(EXTRACTED ENTRIES)

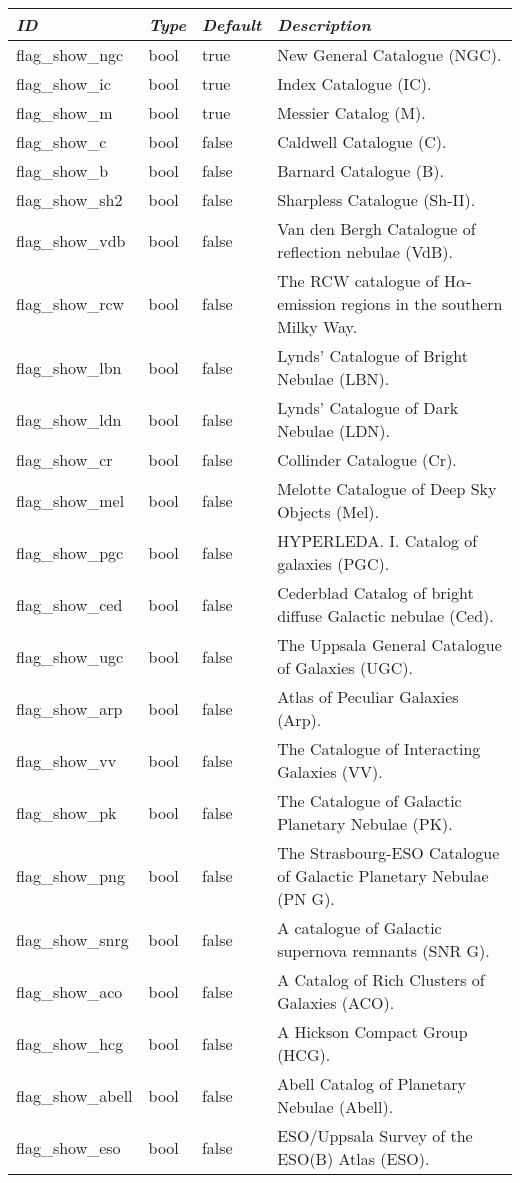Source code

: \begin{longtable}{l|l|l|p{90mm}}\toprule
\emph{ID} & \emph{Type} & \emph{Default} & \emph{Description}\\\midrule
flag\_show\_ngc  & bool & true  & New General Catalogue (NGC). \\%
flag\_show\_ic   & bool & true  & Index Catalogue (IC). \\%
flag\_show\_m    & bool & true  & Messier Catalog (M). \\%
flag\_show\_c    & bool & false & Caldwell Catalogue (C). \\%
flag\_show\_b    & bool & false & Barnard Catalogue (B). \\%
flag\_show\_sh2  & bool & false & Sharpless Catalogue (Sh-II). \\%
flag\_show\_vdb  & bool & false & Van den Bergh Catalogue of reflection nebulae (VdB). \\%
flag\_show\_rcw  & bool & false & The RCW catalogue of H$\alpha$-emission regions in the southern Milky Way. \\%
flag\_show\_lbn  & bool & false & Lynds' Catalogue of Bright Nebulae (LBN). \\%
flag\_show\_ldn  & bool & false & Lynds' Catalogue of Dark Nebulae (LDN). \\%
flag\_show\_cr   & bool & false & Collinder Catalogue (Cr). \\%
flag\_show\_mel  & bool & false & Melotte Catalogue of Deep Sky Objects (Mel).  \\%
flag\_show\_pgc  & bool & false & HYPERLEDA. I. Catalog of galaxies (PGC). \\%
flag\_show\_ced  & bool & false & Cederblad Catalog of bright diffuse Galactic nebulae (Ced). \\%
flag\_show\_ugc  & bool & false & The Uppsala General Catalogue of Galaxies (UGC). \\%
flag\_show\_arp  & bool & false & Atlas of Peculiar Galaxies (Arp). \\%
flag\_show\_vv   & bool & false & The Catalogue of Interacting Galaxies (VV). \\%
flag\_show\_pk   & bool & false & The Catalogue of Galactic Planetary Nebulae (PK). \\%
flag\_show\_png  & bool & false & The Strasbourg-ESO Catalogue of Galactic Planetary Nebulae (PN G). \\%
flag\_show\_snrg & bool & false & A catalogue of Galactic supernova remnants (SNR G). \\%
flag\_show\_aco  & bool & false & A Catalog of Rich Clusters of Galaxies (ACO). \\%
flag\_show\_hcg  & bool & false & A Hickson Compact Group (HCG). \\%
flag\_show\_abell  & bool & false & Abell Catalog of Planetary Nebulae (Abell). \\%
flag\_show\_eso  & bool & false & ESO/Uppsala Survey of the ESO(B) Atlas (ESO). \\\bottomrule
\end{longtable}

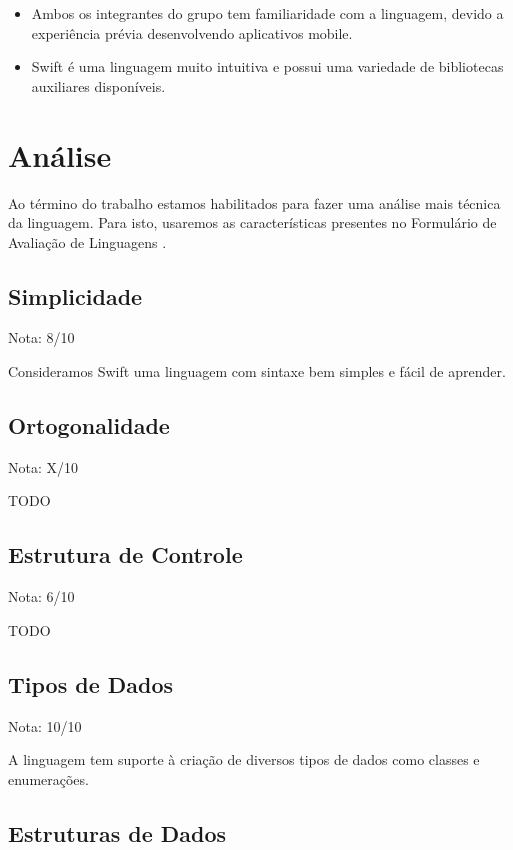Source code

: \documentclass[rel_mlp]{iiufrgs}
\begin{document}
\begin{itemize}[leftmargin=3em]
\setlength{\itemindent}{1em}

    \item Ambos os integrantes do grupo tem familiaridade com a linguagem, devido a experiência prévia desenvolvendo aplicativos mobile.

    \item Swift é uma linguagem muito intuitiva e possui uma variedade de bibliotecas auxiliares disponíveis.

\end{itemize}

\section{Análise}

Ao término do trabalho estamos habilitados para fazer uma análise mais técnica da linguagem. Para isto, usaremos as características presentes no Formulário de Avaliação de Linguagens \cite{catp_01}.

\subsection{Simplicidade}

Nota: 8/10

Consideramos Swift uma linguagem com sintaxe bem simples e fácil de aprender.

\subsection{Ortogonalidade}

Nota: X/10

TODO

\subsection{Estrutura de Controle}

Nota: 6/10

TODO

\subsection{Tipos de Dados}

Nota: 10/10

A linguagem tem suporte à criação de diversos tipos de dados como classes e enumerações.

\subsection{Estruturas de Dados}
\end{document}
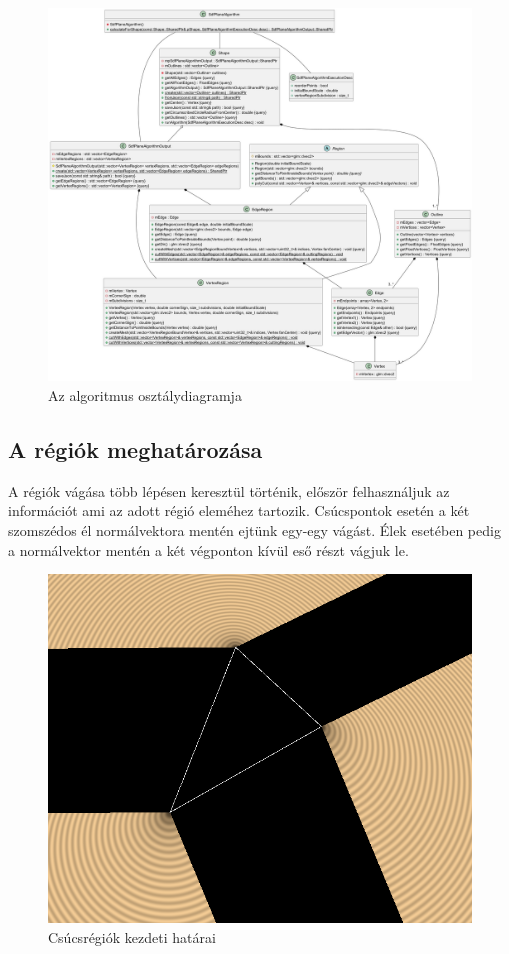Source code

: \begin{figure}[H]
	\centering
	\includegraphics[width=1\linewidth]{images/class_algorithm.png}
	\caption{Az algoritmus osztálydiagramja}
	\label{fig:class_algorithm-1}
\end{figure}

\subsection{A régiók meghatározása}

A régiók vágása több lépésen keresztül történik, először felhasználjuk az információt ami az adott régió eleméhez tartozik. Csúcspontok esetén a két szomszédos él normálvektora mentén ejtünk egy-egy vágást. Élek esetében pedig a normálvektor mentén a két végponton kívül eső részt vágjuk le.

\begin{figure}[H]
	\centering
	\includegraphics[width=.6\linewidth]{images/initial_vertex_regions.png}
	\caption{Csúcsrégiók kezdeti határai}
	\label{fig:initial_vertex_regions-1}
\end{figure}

(End EXTRACTED ENTRIES)

# [DIRECTIONS]
Can you repeat every record above exactly, apart from the pictures?

# [WRITTEN REPLY]
Source code

: \begin{longtable}{l|l|l|p{90mm}}\toprule
\emph{ID} & \emph{Type} & \emph{Default} & \emph{Description}\\\midrule
flag\_show\_ngc  & bool & true  & New General Catalogue (NGC). \\%
flag\_show\_ic   & bool & true  & Index Catalogue (IC). \\%
flag\_show\_m    & bool & true  & Messier Catalog (M). \\%
flag\_show\_c    & bool & false & Caldwell Catalogue (C). \\%
flag\_show\_b    & bool & false & Barnard Catalogue (B). \\%
flag\_show\_sh2  & bool & false & Sharpless Catalogue (Sh-II). \\%
flag\_show\_vdb  & bool & false & Van den Bergh Catalogue of reflection nebulae (VdB). \\%
flag\_show\_rcw  & bool & false & The RCW catalogue of H$\alpha$-emission regions in the southern Milky Way. \\%
flag\_show\_lbn  & bool & false & Lynds' Catalogue of Bright Nebulae (LBN). \\%
flag\_show\_ldn  & bool & false & Lynds' Catalogue of Dark Nebulae (LDN). \\%
flag\_show\_cr   & bool & false & Collinder Catalogue (Cr). \\%
flag\_show\_mel  & bool & false & Melotte Catalogue of Deep Sky Objects (Mel).  \\%
flag\_show\_pgc  & bool & false & HYPERLEDA. I. Catalog of galaxies (PGC). \\%
flag\_show\_ced  & bool & false & Cederblad Catalog of bright diffuse Galactic nebulae (Ced). \\%
flag\_show\_ugc  & bool & false & The Uppsala General Catalogue of Galaxies (UGC). \\%
flag\_show\_arp  & bool & false & Atlas of Peculiar Galaxies (Arp). \\%
flag\_show\_vv   & bool & false & The Catalogue of Interacting Galaxies (VV). \\%
flag\_show\_pk   & bool & false & The Catalogue of Galactic Planetary Nebulae (PK). \\%
flag\_show\_png  & bool & false & The Strasbourg-ESO Catalogue of Galactic Planetary Nebulae (PN G). \\%
flag\_show\_snrg & bool & false & A catalogue of Galactic supernova remnants (SNR G). \\%
flag\_show\_aco  & bool & false & A Catalog of Rich Clusters of Galaxies (ACO). \\%
flag\_show\_hcg  & bool & false & A Hickson Compact Group (HCG). \\%
flag\_show\_abell  & bool & false & Abell Catalog of Planetary Nebulae (Abell). \\%
flag\_show\_eso  & bool & false & ESO/Uppsala Survey of the ESO(B) Atlas (ESO). \\\bottomrule
\end{longtable}

Source code

: \documentclass[rel_mlp]{iiufrgs}
\begin{document}
\begin{itemize}[leftmargin=3em]
\setlength{\itemindent}{1em}

    \item Ambos os integrantes do grupo tem familiaridade com a linguagem, devido a experiência prévia desenvolvendo aplicativos mobile.

    \item Swift é uma linguagem muito intuitiva e possui uma variedade de bibliotecas auxiliares disponíveis.

\end{itemize}

\section{Análise}

Ao término do trabalho estamos habilitados para fazer uma análise mais técnica da linguagem. Para isto, usaremos as características presentes no Formulário de Avaliação de Linguagens \cite{catp_01}.

\subsection{Simplicidade}

Nota: 8/10

Consideramos Swift uma linguagem com sintaxe bem simples e fácil de aprender.

\subsection{Ortogonalidade}

Nota: X/10

TODO

\subsection{Estrutura de Controle}

Nota: 6/10

TODO

\subsection{Tipos de Dados}

Nota: 10/10

A linguagem tem suporte à criação de diversos tipos de dados como classes e enumerações.

\subsection{Estruturas de Dados}
\end{document}
Source code

: \begin{figure}[H]
	\centering
	\includegraphics[width=1\linewidth]{images/class_algorithm.png}
	\caption{Az algoritmus osztálydiagramja}
	\label{fig:class_algorithm-1}
\end{figure}

\subsection{A régiók meghatározása}

A régiók vágása több lépésen keresztül történik, először felhasználjuk az információt ami az adott régió eleméhez tartozik. Csúcspontok esetén a két szomszédos él normálvektora mentén ejtünk egy-egy vágást. Élek esetében pedig a normálvektor mentén a két végponton kívül eső részt vágjuk le.

\begin{figure}[H]
	\centering
	\includegraphics[width=.6\linewidth]{images/initial_vertex_regions.png}
	\caption{Csúcsrégiók kezdeti határai}
	\label{fig:initial_vertex_regions-1}
\end{figure}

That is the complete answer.